Did you know that you could be convicted of breaking Britain’s Sexual Offenses Act for publishing information that identifies a sexual assault victim?

The former editor for the UK Sun and current Chief Operating Officer for News UK, David Dinsmore, was found guilty this week after the Sun did just that last week.

The Sun had published a photo of a minor-aged victim of Adam Johnson but didn’t go far enough in disguising her identity, the court ruled. Johnson, a former professional soccer player, was found guilty of sexual activity with a child earlier this month. He also pleaded guilty to another count of sexual activity with a child and one grooming charge, and was found not guilty of another charge of sexual activity with a child.

“Although the image was pixellated and heavily edited to obscure her identifying features, she was still recognised from social media,” the Huffington Post UK reported.
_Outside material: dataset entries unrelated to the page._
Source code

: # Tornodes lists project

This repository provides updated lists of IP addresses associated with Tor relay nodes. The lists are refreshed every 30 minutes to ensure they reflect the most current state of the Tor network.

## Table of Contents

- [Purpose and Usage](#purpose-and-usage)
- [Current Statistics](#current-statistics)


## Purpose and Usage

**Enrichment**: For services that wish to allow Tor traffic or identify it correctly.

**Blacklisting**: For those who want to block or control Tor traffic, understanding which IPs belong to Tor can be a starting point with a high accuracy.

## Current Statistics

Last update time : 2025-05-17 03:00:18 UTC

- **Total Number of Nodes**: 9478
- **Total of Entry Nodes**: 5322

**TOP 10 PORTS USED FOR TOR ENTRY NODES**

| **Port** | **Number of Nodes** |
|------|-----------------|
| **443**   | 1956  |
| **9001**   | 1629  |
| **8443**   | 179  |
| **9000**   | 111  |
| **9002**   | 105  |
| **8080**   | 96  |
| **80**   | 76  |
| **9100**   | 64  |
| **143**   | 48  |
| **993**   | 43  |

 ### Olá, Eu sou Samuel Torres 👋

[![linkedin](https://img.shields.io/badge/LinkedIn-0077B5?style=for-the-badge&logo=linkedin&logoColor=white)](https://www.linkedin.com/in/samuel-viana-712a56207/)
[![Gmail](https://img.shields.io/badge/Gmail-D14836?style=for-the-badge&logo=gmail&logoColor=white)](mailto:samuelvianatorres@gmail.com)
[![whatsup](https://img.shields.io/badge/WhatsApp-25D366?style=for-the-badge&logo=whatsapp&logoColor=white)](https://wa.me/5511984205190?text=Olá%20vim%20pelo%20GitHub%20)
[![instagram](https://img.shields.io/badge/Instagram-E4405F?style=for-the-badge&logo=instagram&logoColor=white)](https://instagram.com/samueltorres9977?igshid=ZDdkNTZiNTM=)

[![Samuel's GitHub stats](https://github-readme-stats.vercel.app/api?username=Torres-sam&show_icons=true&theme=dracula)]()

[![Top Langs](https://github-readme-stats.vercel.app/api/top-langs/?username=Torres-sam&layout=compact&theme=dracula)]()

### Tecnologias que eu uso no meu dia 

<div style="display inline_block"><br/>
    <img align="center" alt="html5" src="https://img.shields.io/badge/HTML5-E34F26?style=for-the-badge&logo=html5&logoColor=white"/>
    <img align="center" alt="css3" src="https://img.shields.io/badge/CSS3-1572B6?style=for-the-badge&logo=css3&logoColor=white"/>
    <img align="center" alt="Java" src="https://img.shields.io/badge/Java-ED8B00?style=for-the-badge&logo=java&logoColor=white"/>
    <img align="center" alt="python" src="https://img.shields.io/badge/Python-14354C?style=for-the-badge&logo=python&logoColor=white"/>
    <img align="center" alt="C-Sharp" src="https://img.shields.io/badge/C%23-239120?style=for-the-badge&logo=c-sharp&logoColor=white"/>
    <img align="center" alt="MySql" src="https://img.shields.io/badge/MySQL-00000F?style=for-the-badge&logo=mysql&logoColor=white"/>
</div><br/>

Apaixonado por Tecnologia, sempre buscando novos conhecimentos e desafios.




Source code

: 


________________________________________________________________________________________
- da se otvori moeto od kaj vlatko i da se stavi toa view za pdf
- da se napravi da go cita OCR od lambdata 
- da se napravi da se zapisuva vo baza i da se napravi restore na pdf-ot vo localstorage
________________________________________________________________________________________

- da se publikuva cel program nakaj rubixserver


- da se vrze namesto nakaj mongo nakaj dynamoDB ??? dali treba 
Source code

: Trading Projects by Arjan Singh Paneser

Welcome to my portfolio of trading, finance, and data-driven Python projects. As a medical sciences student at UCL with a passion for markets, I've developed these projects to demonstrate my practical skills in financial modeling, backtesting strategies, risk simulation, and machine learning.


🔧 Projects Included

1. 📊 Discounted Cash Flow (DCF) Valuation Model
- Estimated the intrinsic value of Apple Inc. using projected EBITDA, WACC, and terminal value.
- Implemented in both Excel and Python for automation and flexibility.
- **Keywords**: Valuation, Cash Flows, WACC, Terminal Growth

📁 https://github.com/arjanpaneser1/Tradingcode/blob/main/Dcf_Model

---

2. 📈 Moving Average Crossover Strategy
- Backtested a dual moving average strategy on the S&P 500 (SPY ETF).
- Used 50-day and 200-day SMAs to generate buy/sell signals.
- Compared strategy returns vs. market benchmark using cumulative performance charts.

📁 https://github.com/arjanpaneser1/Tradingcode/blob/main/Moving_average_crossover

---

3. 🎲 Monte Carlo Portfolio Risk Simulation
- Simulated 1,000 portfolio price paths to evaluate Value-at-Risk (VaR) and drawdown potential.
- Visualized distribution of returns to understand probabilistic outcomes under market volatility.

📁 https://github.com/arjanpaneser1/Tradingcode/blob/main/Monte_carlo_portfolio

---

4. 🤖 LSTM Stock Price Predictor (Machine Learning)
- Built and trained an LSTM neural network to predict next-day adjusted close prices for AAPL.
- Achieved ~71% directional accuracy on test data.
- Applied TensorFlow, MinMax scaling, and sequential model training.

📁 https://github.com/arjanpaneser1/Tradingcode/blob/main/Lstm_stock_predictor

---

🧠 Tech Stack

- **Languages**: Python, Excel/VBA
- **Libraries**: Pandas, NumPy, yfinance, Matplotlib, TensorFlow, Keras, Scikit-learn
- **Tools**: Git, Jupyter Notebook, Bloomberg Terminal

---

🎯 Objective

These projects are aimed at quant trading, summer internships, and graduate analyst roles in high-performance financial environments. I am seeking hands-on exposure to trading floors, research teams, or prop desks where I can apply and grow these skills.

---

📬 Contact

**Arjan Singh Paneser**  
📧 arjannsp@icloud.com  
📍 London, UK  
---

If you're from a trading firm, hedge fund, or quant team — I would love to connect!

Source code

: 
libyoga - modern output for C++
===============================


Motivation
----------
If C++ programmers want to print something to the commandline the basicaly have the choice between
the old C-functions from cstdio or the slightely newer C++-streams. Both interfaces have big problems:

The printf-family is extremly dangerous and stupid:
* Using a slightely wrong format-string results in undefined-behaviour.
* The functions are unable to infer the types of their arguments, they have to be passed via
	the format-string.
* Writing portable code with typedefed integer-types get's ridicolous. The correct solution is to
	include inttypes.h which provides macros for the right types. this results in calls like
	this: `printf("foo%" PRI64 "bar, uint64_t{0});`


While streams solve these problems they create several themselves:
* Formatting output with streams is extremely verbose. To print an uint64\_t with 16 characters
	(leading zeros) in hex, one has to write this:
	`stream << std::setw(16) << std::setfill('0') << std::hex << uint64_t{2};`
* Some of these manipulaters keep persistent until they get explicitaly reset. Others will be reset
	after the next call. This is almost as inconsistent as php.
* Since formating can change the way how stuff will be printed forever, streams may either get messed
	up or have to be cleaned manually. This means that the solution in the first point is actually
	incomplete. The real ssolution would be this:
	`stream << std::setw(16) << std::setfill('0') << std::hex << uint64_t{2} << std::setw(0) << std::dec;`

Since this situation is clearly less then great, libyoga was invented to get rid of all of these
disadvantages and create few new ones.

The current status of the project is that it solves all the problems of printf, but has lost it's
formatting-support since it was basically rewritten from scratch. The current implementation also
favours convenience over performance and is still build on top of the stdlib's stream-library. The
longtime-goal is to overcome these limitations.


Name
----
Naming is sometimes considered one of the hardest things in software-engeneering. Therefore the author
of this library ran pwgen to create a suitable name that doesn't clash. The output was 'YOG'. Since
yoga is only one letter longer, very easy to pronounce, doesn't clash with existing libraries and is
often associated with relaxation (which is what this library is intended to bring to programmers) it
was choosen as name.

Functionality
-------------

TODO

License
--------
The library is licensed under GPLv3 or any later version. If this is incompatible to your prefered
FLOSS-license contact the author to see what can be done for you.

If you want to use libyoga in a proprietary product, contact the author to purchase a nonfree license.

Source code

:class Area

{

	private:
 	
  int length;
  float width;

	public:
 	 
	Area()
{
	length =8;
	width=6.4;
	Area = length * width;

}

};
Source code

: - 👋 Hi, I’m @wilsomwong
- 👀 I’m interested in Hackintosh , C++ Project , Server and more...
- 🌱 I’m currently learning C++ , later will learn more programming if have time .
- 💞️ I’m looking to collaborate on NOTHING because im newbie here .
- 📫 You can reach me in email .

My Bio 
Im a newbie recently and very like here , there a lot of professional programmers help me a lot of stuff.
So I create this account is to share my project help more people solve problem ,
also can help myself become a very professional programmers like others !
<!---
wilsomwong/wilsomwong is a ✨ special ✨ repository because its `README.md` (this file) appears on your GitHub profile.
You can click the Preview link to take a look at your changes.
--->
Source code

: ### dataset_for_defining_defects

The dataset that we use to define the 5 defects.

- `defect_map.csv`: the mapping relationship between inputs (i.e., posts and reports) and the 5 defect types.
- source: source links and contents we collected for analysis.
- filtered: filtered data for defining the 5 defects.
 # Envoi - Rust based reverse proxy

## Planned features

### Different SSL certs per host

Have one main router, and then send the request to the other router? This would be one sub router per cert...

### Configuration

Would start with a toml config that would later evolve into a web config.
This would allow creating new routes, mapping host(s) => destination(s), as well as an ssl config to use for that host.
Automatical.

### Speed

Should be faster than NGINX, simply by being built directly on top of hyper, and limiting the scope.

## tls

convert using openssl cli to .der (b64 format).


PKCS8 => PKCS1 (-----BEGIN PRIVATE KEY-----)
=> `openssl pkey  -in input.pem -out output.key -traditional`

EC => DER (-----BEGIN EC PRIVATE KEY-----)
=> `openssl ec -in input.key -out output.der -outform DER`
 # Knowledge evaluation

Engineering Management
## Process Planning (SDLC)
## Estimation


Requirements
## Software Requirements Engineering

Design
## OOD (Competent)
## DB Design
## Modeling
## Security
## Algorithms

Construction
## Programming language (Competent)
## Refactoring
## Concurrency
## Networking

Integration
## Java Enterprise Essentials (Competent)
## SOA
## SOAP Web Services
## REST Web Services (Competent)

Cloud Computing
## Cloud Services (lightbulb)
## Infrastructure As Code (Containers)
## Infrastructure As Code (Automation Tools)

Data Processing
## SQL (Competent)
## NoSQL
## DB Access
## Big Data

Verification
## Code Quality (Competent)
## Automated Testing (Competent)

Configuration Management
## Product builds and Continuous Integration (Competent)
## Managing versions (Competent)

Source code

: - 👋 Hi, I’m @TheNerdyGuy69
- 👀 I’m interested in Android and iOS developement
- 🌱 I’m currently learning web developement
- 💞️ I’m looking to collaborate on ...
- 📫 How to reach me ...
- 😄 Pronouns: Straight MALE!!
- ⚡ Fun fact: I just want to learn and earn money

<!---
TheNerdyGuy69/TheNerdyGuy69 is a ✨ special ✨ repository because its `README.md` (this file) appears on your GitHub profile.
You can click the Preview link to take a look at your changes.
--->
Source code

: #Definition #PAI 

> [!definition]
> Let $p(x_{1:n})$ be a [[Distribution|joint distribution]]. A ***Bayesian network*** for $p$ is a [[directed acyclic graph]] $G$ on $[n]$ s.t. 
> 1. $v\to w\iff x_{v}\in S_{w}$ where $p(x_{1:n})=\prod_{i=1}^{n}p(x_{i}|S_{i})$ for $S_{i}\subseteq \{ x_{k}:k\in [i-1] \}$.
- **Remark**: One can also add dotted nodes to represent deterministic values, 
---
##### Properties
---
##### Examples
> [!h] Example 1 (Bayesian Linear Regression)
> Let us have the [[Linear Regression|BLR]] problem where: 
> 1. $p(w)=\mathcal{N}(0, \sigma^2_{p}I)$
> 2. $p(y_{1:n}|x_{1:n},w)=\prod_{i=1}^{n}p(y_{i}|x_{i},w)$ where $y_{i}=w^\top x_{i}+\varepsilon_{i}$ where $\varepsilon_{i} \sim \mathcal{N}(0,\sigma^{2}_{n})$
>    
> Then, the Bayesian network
Normally, the Sun would have been prosecuted too but “a paperwork error” made it so just Dinsmore was, the Huffington Post said.

Dinsmore apologized to the girl, the Sun and News Corp told iMediaEthics. According to the Press Gazette, the photo showed the victim with Johnson.

The Sun made substantial edits to the photo, the judge, Howard Riddle, noted. “It is right and it is indeed clear that there are no facial features identifiable from the photo, the hair colour has been disguised, the hair length has been changed, and the background to the photograph has been altered and indeed there have been other changes relating to, for example, clothing.”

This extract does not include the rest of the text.